Task statement :: Exercise in exact copying: restate word for word only the lines below from the one containing "- Hi everyone, this" through the one containing "using sql files", omitting any pictures.

Material shown ::

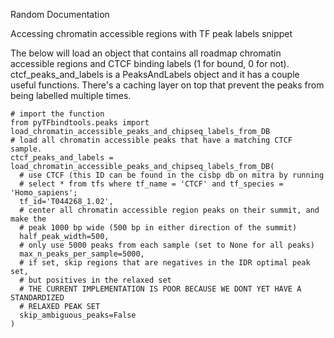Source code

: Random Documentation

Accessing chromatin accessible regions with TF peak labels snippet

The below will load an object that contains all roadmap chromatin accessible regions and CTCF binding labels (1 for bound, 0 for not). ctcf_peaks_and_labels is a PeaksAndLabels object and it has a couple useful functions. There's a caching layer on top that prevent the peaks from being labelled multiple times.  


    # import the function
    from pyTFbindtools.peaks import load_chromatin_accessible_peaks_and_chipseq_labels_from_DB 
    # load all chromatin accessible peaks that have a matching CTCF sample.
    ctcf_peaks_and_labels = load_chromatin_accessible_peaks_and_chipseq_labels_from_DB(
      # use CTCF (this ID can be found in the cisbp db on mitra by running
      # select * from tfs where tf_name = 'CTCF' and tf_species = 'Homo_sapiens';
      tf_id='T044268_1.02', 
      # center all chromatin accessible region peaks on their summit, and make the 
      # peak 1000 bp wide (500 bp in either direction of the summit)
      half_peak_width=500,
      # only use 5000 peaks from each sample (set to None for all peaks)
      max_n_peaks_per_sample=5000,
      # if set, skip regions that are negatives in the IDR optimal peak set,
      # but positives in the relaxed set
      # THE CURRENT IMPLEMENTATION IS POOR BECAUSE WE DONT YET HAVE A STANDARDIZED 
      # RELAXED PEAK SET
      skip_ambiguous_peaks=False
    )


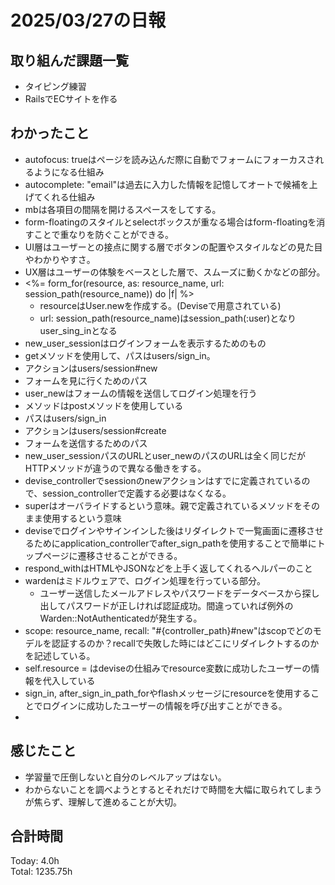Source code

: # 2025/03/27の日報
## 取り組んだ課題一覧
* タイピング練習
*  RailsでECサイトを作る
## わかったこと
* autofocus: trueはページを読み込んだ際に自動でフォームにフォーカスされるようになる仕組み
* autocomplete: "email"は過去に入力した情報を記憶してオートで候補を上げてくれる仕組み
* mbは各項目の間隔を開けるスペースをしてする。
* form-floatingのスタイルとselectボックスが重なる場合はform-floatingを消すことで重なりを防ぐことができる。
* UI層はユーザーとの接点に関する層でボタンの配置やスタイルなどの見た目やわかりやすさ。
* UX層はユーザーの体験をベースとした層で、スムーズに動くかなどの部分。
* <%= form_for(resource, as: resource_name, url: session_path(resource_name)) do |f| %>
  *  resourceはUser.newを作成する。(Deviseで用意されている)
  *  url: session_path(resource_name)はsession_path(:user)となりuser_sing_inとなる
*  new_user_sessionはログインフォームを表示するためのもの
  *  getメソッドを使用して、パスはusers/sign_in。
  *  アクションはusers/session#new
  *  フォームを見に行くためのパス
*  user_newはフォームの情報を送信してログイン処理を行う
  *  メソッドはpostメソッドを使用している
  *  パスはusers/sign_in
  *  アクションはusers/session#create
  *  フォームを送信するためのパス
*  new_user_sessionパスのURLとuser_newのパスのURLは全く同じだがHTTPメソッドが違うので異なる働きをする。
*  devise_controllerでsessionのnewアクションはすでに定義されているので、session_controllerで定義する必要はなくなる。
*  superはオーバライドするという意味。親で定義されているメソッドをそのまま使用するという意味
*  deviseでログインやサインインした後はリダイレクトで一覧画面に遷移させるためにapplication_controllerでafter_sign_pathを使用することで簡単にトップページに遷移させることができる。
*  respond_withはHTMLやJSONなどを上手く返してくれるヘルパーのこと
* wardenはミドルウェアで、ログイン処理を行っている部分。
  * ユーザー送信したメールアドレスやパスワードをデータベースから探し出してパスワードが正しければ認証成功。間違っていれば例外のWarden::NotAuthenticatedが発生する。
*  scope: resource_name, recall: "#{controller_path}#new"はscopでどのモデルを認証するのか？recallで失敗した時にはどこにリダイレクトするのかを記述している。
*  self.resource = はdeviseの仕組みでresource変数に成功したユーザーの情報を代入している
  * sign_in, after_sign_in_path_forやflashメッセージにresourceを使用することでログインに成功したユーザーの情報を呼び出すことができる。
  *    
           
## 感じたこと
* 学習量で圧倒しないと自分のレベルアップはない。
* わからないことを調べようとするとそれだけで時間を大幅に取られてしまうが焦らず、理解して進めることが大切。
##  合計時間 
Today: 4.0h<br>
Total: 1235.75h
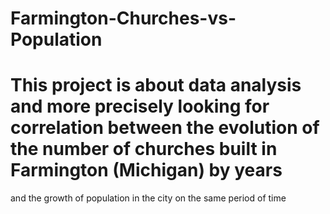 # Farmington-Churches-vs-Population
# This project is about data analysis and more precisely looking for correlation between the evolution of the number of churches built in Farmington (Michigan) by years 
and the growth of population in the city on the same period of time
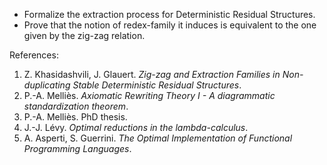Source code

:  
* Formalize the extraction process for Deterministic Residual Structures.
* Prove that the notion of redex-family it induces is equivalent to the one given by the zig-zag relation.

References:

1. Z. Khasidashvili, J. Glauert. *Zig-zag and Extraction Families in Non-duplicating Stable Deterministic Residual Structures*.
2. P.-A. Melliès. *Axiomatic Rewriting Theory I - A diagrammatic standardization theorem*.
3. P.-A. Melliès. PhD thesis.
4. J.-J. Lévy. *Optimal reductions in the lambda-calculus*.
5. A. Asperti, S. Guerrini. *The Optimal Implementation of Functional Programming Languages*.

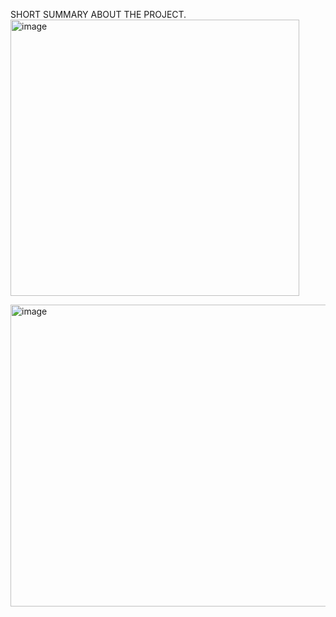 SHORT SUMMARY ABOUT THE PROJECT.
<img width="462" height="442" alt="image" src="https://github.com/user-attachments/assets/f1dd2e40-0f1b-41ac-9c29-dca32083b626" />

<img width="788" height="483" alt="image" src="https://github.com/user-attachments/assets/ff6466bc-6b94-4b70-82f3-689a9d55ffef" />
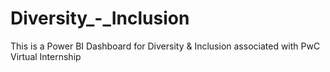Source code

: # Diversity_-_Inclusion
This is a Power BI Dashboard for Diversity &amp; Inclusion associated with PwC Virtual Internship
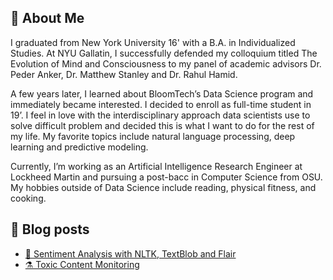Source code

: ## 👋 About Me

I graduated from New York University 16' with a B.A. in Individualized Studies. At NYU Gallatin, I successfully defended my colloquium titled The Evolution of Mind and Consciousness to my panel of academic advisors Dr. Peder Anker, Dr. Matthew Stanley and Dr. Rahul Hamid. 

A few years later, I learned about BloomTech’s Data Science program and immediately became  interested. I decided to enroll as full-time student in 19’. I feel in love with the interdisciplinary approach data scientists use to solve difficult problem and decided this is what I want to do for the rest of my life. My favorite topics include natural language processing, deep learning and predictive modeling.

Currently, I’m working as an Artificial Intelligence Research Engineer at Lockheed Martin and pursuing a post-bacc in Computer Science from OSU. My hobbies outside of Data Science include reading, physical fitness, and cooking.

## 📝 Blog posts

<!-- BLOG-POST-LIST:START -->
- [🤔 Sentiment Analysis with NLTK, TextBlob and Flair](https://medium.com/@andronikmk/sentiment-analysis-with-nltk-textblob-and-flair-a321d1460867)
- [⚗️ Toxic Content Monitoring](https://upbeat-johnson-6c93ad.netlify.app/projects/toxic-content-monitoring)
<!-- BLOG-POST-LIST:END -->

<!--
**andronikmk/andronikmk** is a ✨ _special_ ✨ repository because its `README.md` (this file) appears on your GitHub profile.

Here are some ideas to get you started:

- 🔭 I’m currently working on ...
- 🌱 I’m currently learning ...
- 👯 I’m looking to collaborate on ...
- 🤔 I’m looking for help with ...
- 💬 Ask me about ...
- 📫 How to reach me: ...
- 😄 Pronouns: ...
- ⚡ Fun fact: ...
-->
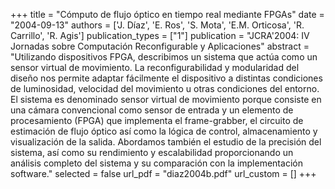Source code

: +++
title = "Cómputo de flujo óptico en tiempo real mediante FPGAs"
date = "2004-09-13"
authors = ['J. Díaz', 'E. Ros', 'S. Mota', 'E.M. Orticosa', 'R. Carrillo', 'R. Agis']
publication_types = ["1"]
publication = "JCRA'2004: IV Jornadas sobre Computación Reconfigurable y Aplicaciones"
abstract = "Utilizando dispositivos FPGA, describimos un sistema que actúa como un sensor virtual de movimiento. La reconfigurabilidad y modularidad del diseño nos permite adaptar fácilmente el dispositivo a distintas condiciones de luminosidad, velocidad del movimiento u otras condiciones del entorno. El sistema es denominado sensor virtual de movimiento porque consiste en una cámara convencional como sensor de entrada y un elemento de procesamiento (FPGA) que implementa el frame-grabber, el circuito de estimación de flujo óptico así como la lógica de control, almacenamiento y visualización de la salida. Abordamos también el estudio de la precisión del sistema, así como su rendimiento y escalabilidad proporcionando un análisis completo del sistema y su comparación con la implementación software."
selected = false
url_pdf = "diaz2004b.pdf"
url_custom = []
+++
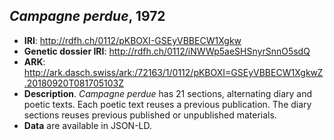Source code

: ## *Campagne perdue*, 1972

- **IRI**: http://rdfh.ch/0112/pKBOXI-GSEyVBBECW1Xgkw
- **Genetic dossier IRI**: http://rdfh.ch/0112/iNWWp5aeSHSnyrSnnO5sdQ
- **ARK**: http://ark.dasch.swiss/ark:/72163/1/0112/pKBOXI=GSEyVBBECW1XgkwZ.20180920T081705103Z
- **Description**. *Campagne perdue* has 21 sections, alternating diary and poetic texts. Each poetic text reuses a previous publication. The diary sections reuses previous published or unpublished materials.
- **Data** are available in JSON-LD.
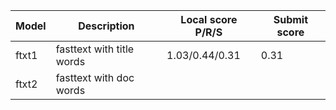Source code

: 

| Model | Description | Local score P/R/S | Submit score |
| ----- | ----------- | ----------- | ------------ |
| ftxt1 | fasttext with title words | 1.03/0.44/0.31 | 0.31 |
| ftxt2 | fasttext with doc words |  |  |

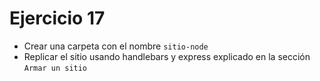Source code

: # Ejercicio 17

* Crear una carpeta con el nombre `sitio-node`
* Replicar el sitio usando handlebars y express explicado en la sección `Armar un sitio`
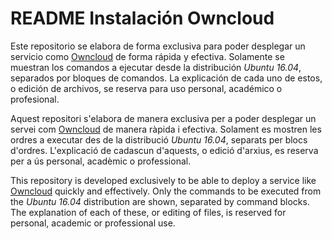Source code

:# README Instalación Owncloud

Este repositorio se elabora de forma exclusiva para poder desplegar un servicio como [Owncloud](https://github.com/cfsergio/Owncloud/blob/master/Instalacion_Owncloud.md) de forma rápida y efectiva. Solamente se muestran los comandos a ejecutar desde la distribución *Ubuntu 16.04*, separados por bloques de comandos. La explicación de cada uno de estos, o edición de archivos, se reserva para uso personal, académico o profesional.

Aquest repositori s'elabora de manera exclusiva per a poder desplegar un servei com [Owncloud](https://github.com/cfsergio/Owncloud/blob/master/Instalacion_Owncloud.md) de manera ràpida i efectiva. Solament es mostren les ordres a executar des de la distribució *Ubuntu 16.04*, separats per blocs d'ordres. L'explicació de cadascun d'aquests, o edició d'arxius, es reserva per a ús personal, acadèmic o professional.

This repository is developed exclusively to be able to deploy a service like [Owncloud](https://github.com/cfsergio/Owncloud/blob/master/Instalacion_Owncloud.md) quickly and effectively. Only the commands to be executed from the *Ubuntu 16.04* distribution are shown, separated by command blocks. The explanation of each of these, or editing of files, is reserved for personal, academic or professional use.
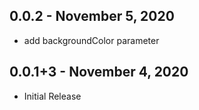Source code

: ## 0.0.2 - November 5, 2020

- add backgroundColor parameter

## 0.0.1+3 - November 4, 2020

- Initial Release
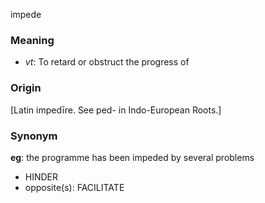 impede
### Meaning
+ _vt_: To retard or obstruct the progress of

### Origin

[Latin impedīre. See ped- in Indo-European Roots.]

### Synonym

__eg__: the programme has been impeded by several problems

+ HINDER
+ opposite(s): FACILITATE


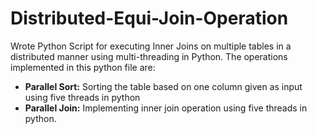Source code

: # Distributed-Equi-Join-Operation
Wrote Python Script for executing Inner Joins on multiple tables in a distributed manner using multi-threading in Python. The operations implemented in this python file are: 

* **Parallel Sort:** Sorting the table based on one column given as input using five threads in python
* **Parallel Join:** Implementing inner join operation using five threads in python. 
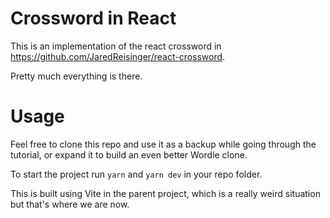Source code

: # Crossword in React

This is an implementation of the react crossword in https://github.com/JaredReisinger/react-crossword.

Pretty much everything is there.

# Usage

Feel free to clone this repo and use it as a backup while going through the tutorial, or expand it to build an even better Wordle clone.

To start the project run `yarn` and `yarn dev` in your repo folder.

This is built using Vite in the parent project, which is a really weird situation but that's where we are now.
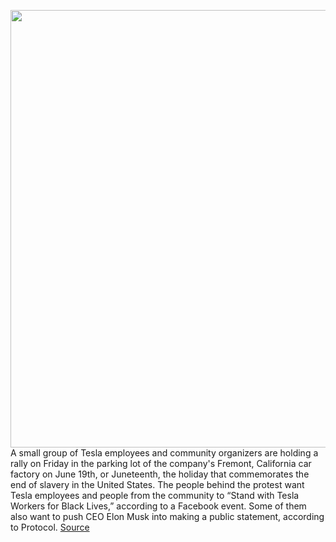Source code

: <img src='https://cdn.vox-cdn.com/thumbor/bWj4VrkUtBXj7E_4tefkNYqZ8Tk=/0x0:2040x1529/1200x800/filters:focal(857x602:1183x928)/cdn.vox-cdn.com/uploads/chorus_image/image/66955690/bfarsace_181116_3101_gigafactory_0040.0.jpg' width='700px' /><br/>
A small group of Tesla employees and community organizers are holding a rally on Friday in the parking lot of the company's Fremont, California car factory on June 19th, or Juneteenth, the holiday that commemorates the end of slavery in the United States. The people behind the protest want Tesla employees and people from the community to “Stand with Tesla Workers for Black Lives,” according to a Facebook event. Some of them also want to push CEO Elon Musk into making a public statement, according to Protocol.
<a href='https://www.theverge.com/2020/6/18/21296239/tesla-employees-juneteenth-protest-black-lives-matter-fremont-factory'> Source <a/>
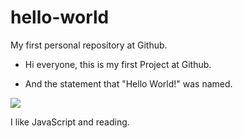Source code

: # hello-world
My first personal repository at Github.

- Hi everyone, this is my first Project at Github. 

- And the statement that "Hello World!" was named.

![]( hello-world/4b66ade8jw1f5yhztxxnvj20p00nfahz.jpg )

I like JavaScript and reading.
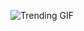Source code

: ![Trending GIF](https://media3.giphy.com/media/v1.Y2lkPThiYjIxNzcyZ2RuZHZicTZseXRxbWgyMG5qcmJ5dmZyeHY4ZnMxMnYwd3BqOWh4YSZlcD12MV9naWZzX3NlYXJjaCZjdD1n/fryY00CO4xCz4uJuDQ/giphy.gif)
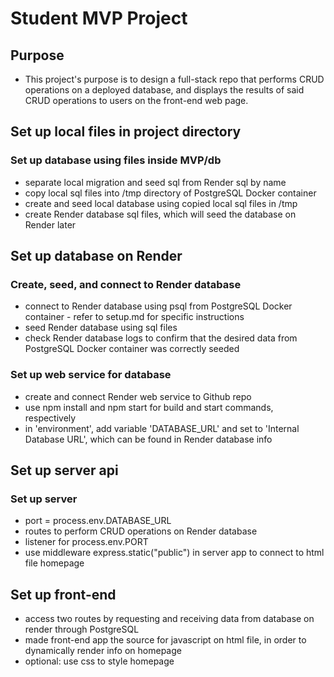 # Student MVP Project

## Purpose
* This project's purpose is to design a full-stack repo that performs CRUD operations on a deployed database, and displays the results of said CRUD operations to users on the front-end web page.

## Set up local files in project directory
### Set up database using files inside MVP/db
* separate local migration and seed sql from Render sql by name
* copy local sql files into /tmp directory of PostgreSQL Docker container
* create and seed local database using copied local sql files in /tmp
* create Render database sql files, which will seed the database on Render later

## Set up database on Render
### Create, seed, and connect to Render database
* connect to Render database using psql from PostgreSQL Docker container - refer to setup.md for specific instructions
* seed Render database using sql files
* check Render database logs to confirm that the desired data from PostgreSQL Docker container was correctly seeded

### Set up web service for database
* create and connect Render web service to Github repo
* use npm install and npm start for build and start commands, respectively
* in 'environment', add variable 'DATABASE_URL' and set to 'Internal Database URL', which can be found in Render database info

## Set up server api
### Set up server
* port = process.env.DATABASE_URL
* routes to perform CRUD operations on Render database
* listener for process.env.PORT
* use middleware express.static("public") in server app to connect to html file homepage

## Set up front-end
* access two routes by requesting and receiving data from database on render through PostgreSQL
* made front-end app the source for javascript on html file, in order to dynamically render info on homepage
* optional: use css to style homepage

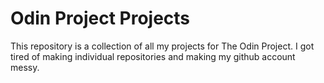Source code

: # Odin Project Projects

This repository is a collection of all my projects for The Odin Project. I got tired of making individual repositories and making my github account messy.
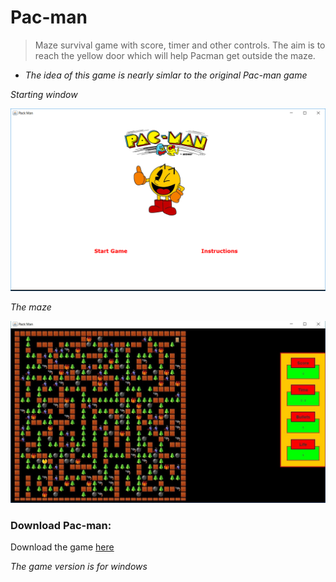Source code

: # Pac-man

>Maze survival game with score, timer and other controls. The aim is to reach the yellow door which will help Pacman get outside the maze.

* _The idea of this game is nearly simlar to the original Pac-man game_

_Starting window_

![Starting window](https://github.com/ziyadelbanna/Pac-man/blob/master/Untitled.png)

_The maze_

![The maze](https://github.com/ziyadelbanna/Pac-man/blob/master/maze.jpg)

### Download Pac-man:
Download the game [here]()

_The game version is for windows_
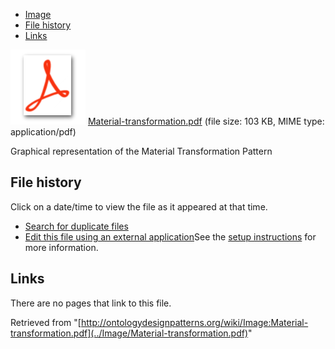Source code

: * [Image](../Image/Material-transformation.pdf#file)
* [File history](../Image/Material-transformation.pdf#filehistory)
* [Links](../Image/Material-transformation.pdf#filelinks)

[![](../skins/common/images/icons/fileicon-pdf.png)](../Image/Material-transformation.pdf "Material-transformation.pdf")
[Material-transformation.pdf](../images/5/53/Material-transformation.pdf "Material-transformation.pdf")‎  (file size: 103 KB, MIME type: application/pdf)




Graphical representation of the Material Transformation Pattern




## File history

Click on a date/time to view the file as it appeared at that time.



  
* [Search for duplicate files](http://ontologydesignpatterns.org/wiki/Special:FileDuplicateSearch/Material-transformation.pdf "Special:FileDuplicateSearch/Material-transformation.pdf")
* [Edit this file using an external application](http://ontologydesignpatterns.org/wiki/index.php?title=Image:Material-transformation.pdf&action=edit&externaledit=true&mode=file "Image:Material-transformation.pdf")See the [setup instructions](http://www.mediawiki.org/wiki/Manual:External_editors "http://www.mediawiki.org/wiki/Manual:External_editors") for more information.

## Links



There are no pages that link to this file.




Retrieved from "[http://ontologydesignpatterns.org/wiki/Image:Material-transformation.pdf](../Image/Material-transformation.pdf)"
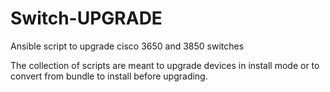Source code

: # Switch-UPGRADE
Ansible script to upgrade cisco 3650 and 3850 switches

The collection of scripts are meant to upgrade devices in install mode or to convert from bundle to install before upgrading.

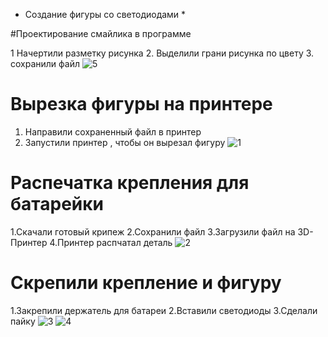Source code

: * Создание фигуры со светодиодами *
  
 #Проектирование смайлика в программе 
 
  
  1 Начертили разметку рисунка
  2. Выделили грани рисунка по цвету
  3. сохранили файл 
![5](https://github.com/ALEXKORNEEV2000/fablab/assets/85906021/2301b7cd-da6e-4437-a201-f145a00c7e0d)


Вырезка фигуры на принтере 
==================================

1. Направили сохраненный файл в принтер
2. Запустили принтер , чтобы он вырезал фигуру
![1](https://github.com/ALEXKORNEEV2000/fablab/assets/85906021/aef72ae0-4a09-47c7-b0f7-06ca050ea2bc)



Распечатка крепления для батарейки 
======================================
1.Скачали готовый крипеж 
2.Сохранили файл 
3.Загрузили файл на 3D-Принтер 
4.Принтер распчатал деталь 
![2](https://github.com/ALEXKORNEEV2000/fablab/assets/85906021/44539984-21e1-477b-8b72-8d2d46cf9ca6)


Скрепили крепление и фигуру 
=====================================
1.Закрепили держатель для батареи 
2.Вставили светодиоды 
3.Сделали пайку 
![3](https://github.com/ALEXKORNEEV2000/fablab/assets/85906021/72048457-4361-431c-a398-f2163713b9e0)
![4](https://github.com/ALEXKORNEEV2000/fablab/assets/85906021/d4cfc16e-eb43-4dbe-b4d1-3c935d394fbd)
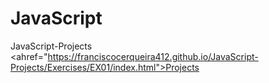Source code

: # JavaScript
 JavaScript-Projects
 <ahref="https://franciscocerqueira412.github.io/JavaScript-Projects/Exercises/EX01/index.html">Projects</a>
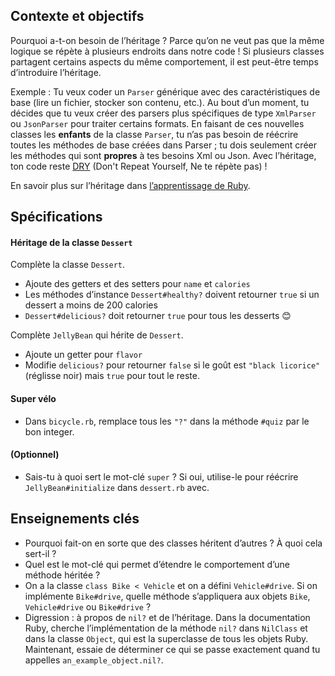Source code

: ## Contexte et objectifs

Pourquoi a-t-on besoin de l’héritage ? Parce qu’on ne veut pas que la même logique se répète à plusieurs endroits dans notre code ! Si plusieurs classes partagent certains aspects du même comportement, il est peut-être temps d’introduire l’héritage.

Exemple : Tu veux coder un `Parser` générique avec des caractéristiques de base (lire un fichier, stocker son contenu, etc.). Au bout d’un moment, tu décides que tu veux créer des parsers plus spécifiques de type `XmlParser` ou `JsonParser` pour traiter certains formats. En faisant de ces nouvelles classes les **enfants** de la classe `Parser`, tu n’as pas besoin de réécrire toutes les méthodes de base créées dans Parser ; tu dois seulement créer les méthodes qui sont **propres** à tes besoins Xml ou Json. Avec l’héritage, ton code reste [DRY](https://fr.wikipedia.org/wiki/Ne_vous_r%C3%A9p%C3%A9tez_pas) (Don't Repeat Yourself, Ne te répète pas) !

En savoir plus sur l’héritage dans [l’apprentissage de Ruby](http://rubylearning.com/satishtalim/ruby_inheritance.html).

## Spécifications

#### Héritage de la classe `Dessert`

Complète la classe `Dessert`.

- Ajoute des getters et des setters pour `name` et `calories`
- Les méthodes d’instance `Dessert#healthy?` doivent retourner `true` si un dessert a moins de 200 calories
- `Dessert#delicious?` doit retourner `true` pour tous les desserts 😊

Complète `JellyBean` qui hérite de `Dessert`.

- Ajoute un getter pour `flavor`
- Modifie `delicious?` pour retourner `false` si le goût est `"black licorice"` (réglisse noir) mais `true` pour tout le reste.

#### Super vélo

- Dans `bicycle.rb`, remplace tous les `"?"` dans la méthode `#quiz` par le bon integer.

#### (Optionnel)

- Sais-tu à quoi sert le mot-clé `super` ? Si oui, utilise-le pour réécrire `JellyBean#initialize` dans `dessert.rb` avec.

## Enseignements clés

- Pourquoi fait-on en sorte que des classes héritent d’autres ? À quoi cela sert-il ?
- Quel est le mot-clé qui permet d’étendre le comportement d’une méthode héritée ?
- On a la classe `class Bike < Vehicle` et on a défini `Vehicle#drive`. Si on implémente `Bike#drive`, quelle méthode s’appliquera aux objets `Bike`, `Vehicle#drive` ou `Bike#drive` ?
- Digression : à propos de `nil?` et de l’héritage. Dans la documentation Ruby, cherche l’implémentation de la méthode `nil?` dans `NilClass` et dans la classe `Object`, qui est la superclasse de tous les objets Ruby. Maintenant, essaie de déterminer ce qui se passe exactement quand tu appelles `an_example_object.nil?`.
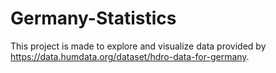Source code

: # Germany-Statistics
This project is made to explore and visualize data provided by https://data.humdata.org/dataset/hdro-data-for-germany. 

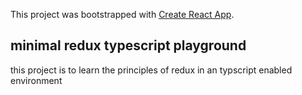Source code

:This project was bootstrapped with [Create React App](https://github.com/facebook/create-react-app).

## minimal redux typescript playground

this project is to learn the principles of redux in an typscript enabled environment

Response box ::
- Hi everyone, this is my first Project at Github. 

- And the statement that "Hello World!" was named.

![]( hello-world/4b66ade8jw1f5yhztxxnvj20p00nfahz.jpg )

I like JavaScript and reading.
Source code

: ![Trending GIF](https://media3.giphy.com/media/v1.Y2lkPThiYjIxNzcyZ2RuZHZicTZseXRxbWgyMG5qcmJ5dmZyeHY4ZnMxMnYwd3BqOWh4YSZlcD12MV9naWZzX3NlYXJjaCZjdD1n/fryY00CO4xCz4uJuDQ/giphy.gif)
 # Student MVP Project

## Purpose
* This project's purpose is to design a full-stack repo that performs CRUD operations on a deployed database, and displays the results of said CRUD operations to users on the front-end web page.

## Set up local files in project directory
### Set up database using files inside MVP/db
* separate local migration and seed sql from Render sql by name
* copy local sql files into /tmp directory of PostgreSQL Docker container
* create and seed local database using copied local sql files in /tmp
* create Render database sql files, which will seed the database on Render later

## Set up database on Render
### Create, seed, and connect to Render database
* connect to Render database using psql from PostgreSQL Docker container - refer to setup.md for specific instructions
* seed Render database using sql files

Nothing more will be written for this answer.